Tuesday, August 16, 2016


The lower marsh is alive with birds - willets, young willets, yellow legs, least sandpipers, and a pair of oyster catchers all in sight all at the same time.  The biggest group is at the inside of the first big bend of the Neck, where the exposed mud is always heavily littered with fragments of shells.  All of the osprey chicks have been flying for over three weeks now, so the sky has two to three times as many of them as it does during the spring and early summer.  It is no longer easy to identify the chicks, their flying, at least over short ranges, looks the same as the adults.  I can only tell them apart when the young ones are goofin' around. 
willet, willet, willet, willet, willet, willet, willet, yellow legs, oyster catcher, willet

I ride herd on that pair of oyster catchers pushing them up river for four bends or so until they make a big wide circle around me and back to the river and back to near where I first saw them.

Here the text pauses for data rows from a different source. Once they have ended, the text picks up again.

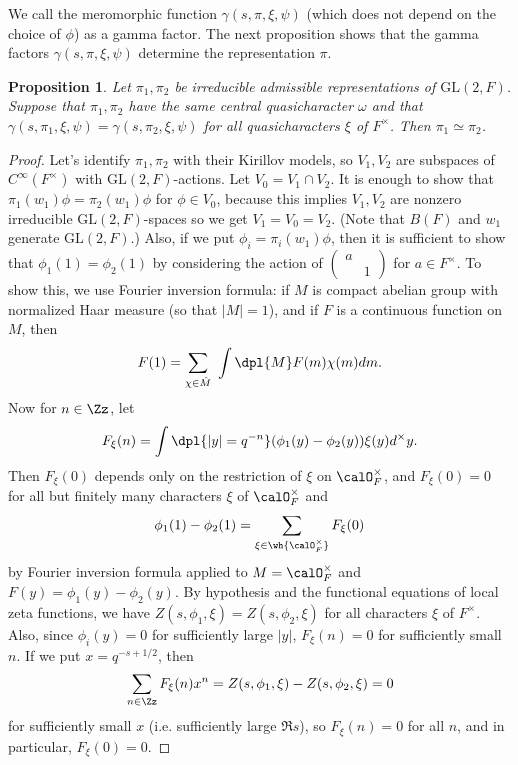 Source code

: \documentclass{article}
\newcommand{\GL}{\mathrm{GL}}
\newcommand{\smat}[4]{\left(\begin{smallmatrix} #1 & #2 \\ #3 & #4 \end{smallmatrix}\right)}
\newtheorem{proposition}{Proposition}[section]
\begin{document}
We call the meromorphic function $\gamma(s, \pi, \xi, \psi)$ (which does not depend on the choice of $\phi$) as a gamma factor. 
The next proposition shows that the gamma factors $\gamma(s, \pi, \xi, \psi)$ determine the representation $\pi$. 
\begin{proposition}
Let $\pi_1, \pi_2$ be irreducible admissible representations of $\GL(2, F)$. 
Suppose that $\pi_1, \pi_2$ have the same central quasicharacter $\omega$ and that $\gamma(s, \pi_1, \xi, \psi) = \gamma(s, \pi_2, \xi, \psi)$ for all quasicharacters $\xi$ of $F^{\times}$. 
Then $\pi_1\simeq \pi_2$. 
\end{proposition}
\begin{proof}
Let's identify $\pi_1, \pi_2$ with their Kirillov models, so $V_1, V_2$ are subspaces of $C^{\infty}(F^{\times})$ with $\GL(2, F)$-actions. 
Let $V_0 = V_1 \cap V_2$. 
It is enough to show that $\pi_1(w_1)\phi = \pi_2(w_1)\phi$ for $\phi\in V_0$, because this implies $V_1, V_2$ are nonzero irreducible $\GL(2, F)$-spaces so we get $V_1= V_0 = V_2$. (Note that $B(F)$ and $w_1$ generate $\GL(2, F)$.) 
Also, if we put $\phi_i = \pi_i(w_1)\phi$, then it is sufficient to show that $\phi_1(1) = \phi_2(1)$ by considering the action of $\smat{a}{}{}{1}$ for $a\in F^{\times}$. 
To show this, we use Fourier inversion formula: if $M$ is compact abelian group with normalized Haar measure (so that $|M| = 1$), and if $F$ is a continuous function on $M$, then 
$$
F(1) = \sum_{\chi\in \hat{M}} \,\,\int\dpl{M}F(m)\chi(m)dm.
$$
Now for $n\in \Zz$, let
$$
F_{\xi}(n) = \int\dpl{|y| = q^{-n}} (\phi_1(y) - \phi_2(y))\xi(y) d^{\times}y.
$$
Then $F_{\xi}(0)$ depends only on the restriction of $\xi$ on $\calO_{F}^{\times}$, and $F_{\xi}(0) = 0$ for all but finitely many characters $\xi$ of $\calO_{F}^{\times}$ and 
$$
\phi_{1}(1) - \phi_{2}(1) = \sum_{\xi\in \wh{\calO_{F}^{\times}}} F_{\xi}(0)
$$
by Fourier inversion formula applied to $M =\calO_{F}^{\times}$ and $F(y) = \phi_{1}(y) - \phi_{2}(y)$. 
By hypothesis and the functional equations of local zeta functions, we have $Z(s, \phi_1, \xi) = Z(s, \phi_2, \xi)$ for all characters $\xi$ of $F^{\times}$. 
Also, since $\phi_i(y) = 0$ for sufficiently large $|y|$, $F_{\xi}(n) =0$ for sufficiently small $n$. If we put $x = q^{-s +1/2}$, then 
$$
\sum_{n\in \Zz} F_{\xi}(n) x^{n} = Z(s, \phi_1, \xi) - Z(s, \phi_2, \xi) = 0
$$
for sufficiently small $x$ (i.e. sufficiently large $\Re s$), so $F_{\xi}(n) = 0$ for all $n$, and in particular, $F_{\xi}(0) = 0$. 
\end{proof}
\end{document}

Then, as I enter Bailey Creek, I flush an American Bittern. I flush it six times, the last just as I enter the Sneak.  I am no longer convinced that it was a single bird.
The Sneak, swallow overhead

The spartina alternaflora is full height and encroaching on the Sneak, as it does every summer.  But, the path stays at least five feet wide at high tide, the water in the center too deep for that grass.  The spartina has also gone to seed.  I spot a large flock of dark songbirds out over the marsh that have probably come here for just that reason.

And so I paddle on, aided by the gentle current of a flood tide and refreshed every so often by a breeze from the north and east.

I paddle on alone and in quiet and turn around at the bend just above Foote Bridge.  I return exactly the way I came and when I get to that first bend in the Neck I find that all of those birds have returned to that spot.